• RECORDS TO USE:

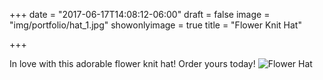 +++
date = "2017-06-17T14:08:12-06:00"
draft = false
image = "img/portfolio/hat_1.jpg"
showonlyimage = true
title = "Flower Knit Hat"

+++

In love with this adorable flower knit hat! Order yours today!
![Flower Hat](img/portfolio/hat_1.jpg)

• PROMPT: Among the lines above, some may include the string "portfolio"; state how many, and nothing more.

• ANSWER BOX: 2